**EXERCISE OBJECTIVE**
Reproduce the data in full, exactly as it appears.

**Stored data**
========

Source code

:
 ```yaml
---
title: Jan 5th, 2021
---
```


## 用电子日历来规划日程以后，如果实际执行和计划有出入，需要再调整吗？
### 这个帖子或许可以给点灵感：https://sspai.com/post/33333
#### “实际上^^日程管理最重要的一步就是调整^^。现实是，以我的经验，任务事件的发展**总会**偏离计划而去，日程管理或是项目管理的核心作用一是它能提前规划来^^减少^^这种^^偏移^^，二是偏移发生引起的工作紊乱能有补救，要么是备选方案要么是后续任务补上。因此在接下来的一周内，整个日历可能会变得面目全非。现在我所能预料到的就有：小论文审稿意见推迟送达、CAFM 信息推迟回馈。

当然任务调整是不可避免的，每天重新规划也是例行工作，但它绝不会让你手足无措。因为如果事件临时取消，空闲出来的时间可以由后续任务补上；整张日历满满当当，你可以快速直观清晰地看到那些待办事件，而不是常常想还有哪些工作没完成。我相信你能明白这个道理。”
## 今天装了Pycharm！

========

**TASK OUTPUT**
Source code

:
 ```yaml
---
title: Jan 5th, 2021
---
```


## 用电子日历来规划日程以后，如果实际执行和计划有出入，需要再调整吗？
### 这个帖子或许可以给点灵感：https://sspai.com/post/33333
#### “实际上^^日程管理最重要的一步就是调整^^。现实是，以我的经验，任务事件的发展**总会**偏离计划而去，日程管理或是项目管理的核心作用一是它能提前规划来^^减少^^这种^^偏移^^，二是偏移发生引起的工作紊乱能有补救，要么是备选方案要么是后续任务补上。因此在接下来的一周内，整个日历可能会变得面目全非。现在我所能预料到的就有：小论文审稿意见推迟送达、CAFM 信息推迟回馈。

当然任务调整是不可避免的，每天重新规划也是例行工作，但它绝不会让你手足无措。因为如果事件临时取消，空闲出来的时间可以由后续任务补上；整张日历满满当当，你可以快速直观清晰地看到那些待办事件，而不是常常想还有哪些工作没完成。我相信你能明白这个道理。”
## 今天装了Pycharm！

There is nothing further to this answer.